User On-boarding and the New User Experience

Matt Brown

Matt Brown

@brownthings

The moment from sign-up (or download) to actual use is the most important ‘moment’ in any product’s design. Everything you do (or don’t do) matters — especially in a product that wants to attract a large consumer audience. It’s the biggest opportunity to frame your product, guide behavior, and establish clear value so your users come back. Often small, un-sexy solutions end up having the biggest impact. Things like email drip campaigns, Intercom embeds, and feature tooltips often create big gains. And yet balancing these ‘growth hacks’ with consistent, holistic, user experience design will create the best overall framework to help your users get the most out of your product.
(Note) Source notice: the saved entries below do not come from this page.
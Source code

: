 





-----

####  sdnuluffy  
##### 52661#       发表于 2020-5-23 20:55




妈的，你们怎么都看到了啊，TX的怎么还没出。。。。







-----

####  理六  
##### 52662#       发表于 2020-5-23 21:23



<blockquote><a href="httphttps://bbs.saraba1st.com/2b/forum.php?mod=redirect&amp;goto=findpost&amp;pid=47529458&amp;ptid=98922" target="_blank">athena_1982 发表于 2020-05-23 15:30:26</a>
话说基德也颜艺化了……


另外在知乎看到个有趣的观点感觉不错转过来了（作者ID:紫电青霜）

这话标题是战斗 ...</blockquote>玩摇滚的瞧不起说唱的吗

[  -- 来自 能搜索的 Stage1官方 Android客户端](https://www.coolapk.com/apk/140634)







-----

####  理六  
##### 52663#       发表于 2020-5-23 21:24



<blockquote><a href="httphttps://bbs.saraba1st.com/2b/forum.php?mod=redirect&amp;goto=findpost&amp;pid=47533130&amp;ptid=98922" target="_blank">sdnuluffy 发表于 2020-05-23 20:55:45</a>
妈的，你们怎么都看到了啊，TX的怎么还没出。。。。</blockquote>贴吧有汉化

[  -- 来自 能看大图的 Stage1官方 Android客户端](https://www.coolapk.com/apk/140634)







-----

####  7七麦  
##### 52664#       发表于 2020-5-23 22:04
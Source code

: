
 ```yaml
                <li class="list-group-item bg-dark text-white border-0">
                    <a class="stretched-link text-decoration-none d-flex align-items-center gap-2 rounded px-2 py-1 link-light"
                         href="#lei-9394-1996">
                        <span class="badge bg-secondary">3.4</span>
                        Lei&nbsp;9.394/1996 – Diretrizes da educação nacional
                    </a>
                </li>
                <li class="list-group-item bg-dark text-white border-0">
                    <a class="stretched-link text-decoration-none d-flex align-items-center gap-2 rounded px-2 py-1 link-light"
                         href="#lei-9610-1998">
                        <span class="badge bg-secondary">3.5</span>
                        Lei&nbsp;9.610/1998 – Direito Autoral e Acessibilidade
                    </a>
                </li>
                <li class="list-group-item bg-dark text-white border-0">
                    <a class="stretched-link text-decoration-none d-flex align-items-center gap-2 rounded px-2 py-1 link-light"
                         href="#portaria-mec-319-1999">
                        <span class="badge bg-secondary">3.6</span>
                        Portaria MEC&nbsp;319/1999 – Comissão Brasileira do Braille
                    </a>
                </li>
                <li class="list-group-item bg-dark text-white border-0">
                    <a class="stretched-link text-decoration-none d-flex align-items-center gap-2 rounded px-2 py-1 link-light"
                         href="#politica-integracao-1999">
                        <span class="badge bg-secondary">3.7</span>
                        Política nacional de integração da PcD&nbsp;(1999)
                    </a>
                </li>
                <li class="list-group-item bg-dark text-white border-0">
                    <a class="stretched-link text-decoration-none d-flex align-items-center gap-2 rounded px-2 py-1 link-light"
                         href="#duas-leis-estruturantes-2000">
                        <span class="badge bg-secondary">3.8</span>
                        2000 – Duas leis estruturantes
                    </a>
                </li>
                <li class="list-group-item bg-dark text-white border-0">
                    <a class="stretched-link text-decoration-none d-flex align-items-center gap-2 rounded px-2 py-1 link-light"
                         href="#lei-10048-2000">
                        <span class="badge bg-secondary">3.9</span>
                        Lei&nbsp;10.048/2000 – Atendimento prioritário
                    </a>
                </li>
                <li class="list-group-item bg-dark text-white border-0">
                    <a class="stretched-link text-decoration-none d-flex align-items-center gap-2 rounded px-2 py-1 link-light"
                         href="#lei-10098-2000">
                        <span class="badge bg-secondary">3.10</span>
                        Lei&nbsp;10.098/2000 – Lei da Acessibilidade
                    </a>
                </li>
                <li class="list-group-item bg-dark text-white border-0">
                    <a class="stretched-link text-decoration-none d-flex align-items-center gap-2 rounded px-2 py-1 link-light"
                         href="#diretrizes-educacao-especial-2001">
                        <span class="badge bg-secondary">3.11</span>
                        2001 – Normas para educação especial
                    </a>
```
At its core, user on-boarding is really nothing more than answering your essential product ‘why,’ and teaching your users ‘how to win’ at using your product. If you make the experience sensible, smart and clear, everyone wins.

  1. UserOnboard Teardowns

    An incredible resource, filled with tons of step-by-step ‘tear downs’ of popular apps and products (on mobile and web). It’s worth going through a few of these, and taking notes. Even Dropbox’s excellent iOS on-boarding has a subtle design issue is likely causing confusion or abandoned installs. Everything matters!

  2. 4 Experience Phases in Gamification (#2): The Onboarding Phase

    Games live and die by how well they get players into a game. Too confusing or hard — you bail. This is a nice overview summary of some common patterns for how games handle the NUX. Pay special attention to ‘Early Win-States’ — getting a few comfortable successes ‘won’ in on-boarding increases the chances a user will continue to use both the product and on-boarding itself.

  3. Slack Kills at Onboarding—Here’s How They Do It

    It’s well-known secret that much of Slack’s rise was due to simple, clever, and very seamless on-boarding. As a new user you interact directly with the product itself (as a bot) to enable some basic settings and get to know the UI. Also notice all the other little things Slack does, progressively, to help you get started as a new user.

  4. How Microsoft’s Secret User Onboarding Process Fooled Us All

    It’s fascinating to know that the original games in Windows 3.1 (Solitaire and Minesweeper) were used to teach drag and drop and right click patterns. It also highlights the importance of joy and fun when asking users to try out your product.

  5. Don’t Make Me Think!

    This book is ~5 years old, but the approach to design (user compassionate) is the exact mentality you need to create a great user on-boarding. Steve Krug had the insight that being respectful of your users’ time and patience was the best position to design from.